But Xiomara has plenty she wants to say, and she pours all her frustration and passion onto the pages of a leather notebook, reciting the words to herself like prayers—especially after she catches feelings for a boy in her bio class named Aman, who her family can never know about.

With Mami’s determination to force her daughter to obey the laws of the church, Xiomara understands that her thoughts are best kept to herself. So when she is invited to join her school’s slam poetry club, she doesn’t know how she could ever attend without her mami finding out.
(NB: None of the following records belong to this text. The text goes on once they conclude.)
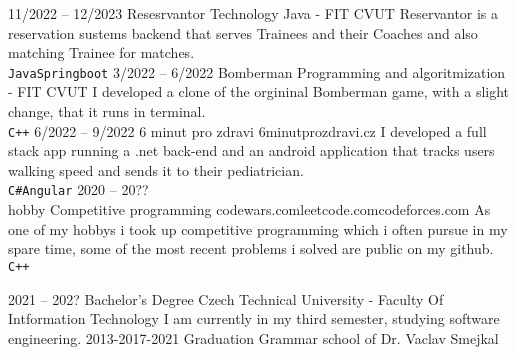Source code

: \documentclass[9pt]{developercv} %
\begin{document}



\begin{entrylist}
	\entry
		{11/2022 -- 12/2023}
		{Resesrvantor}
		{Technology Java - FIT CVUT}
		{Reservantor is a reservation sustems backend that serves Trainees and their Coaches and also matching Trainee for matches.\\ \texttt{Java}\slashsep\texttt{Springboot}}
	\entry
		{3/2022 -- 6/2022}
		{Bomberman}
		{Programming and algoritmization - FIT CVUT}
		{I developed a clone of the orgininal Bomberman game, with a slight change, that it runs in terminal.\\ \texttt{C++}}
	\entry
		{6/2022 -- 9/2022}
		{6 minut pro zdravi}
		{6minutprozdravi.cz}
		{I developed a full stack app running a .net back-end and an android application that tracks users walking speed and sends it to their pediatrician.\\ \texttt{C\#}\slashsep\texttt{Angular}}
	\entry
		{2020 -- 20??\\\footnotesize{hobby}}
		{Competitive programming}
		{codewars.com\slashsep leetcode.com\slashsep codeforces.com}
		{As one of my hobbys i took up competitive programming which i often pursue in my spare time, some of the most recent problems i solved are public on my github. \\ \texttt{C++}}
\end{entrylist}



\begin{entrylist}
	\entry
		{2021 -- 202?}
		{Bachelor's Degree}
		{Czech Technical University - Faculty Of Intformation Technology}
		{I am currently in my third semester, studying software engineering.}
	\entry
		{2013-2017-2021}
		{Graduation}
		{Grammar school of Dr. Vaclav Smejkal}
		{}
\end{entrylist}
\end{document}
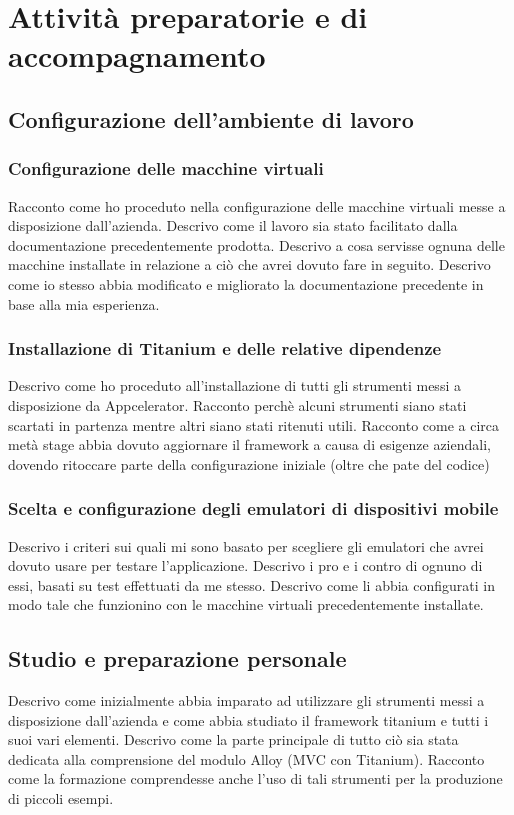 	\section{Attività preparatorie e di accompagnamento}
		\subsection{Configurazione dell'ambiente di lavoro}
			\subsubsection{Configurazione delle macchine virtuali}
				Racconto come ho proceduto nella configurazione delle macchine virtuali messe a disposizione dall'azienda. Descrivo
				come il lavoro sia stato facilitato dalla documentazione precedentemente prodotta. Descrivo a cosa servisse ognuna
				delle macchine installate in relazione a ciò che avrei dovuto fare in seguito. Descrivo come io stesso abbia
				modificato e migliorato la documentazione precedente in base alla mia esperienza.
			\subsubsection{Installazione di Titanium e delle relative dipendenze}
				Descrivo come ho proceduto all'installazione di tutti gli strumenti messi a disposizione da Appcelerator. Racconto
				perchè alcuni strumenti siano stati scartati in partenza mentre altri siano stati ritenuti utili. Racconto come a
				circa metà stage abbia dovuto aggiornare il framework a causa di esigenze aziendali, dovendo ritoccare parte della
				configurazione iniziale (oltre che pate del codice)
			\subsubsection{Scelta e configurazione degli emulatori di dispositivi mobile}
				Descrivo i criteri sui quali mi sono basato per scegliere gli emulatori che avrei dovuto usare per testare
				l'applicazione. Descrivo i pro e i contro di ognuno di essi, basati su test effettuati da me stesso. Descrivo come
				li abbia configurati in modo tale che funzionino con le macchine virtuali precedentemente installate.
		\subsection{Studio e preparazione personale}
			Descrivo come inizialmente abbia imparato ad utilizzare gli strumenti messi a disposizione dall'azienda e come abbia studiato
			il framework titanium e tutti i suoi vari elementi. Descrivo come la parte principale di tutto ciò sia stata dedicata alla
			comprensione del modulo Alloy (MVC con Titanium). Racconto come la formazione comprendesse anche l'uso di tali
			strumenti per la produzione di piccoli esempi.
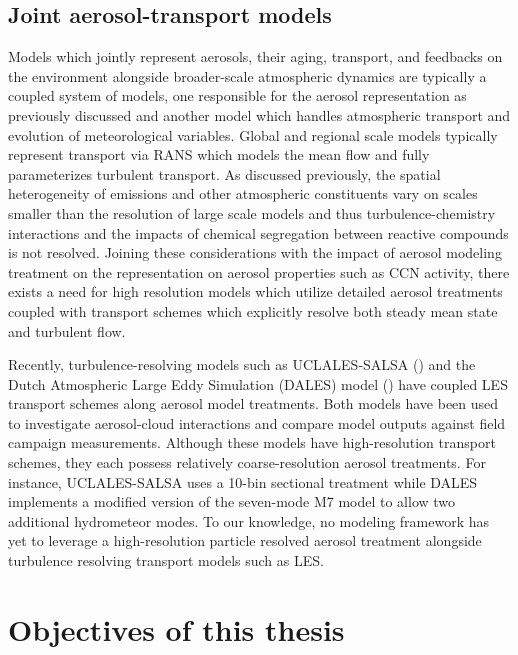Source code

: \subsection{Joint aerosol-transport models}
Models which jointly represent aerosols, their aging, transport, and feedbacks on the environment alongside broader-scale atmospheric dynamics are typically a coupled system of models, one responsible for the aerosol representation as previously discussed and another model which handles atmospheric transport and evolution of meteorological variables. Global and regional scale models typically represent transport via RANS which models the mean flow and fully parameterizes turbulent transport. As discussed previously, the spatial heterogeneity of emissions and other atmospheric constituents vary on scales smaller than the resolution of large scale models and thus turbulence-chemistry interactions and the impacts of chemical segregation between reactive compounds is not resolved. Joining these considerations with the impact of aerosol modeling treatment on the representation on aerosol properties such as CCN activity, there exists a need for high resolution models which utilize detailed aerosol treatments coupled with transport schemes which explicitly resolve both steady mean state and turbulent flow.

Recently, turbulence-resolving models such as UCLALES-SALSA (\cite{tonttila_uclalessalsa_2017}) and the Dutch Atmospheric Large Eddy Simulation (DALES) model (\cite{de_bruine_explicit_2019}) have coupled LES transport schemes along aerosol model treatments. Both models have been used to investigate aerosol-cloud interactions and compare model outputs against field campaign measurements. Although these models have high-resolution transport schemes, they each possess relatively coarse-resolution aerosol treatments. For instance, UCLALES-SALSA uses a 10-bin sectional treatment while DALES implements a modified version of the seven-mode M7 model to allow two additional hydrometeor modes. To our knowledge, no modeling framework has yet to leverage a high-resolution particle resolved aerosol treatment alongside turbulence resolving transport models such as LES. 

\section{Objectives of this thesis}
But she still can’t stop thinking about performing her poems.

Because in the face of a world that may not want to hear her, Xiomara refuses to be silent.

 

From the cover – where we see the words in on and around Xiomara – to the story itself, I was hooked. As we follow Xiomara’s journey as a poet, we encounter issues about how we raise girls, religion, traditional parenting styles, and body image. There are some mature themes here around those topics, but they are all handled honestly. Xiomara wrestles with things all girls wrestle with.

A novel in verse, by a poet, about a poet, it is definitely worth reading. Or, better yet, listen to the audiobook, read by the author, who is amazing. Not all authors can pull of their own audiobook, but Acevedo is a performing poet and knows the heart of her book!

If you’d like to see a sample of Acevedo at work, check out this performance of her poem “Hair”.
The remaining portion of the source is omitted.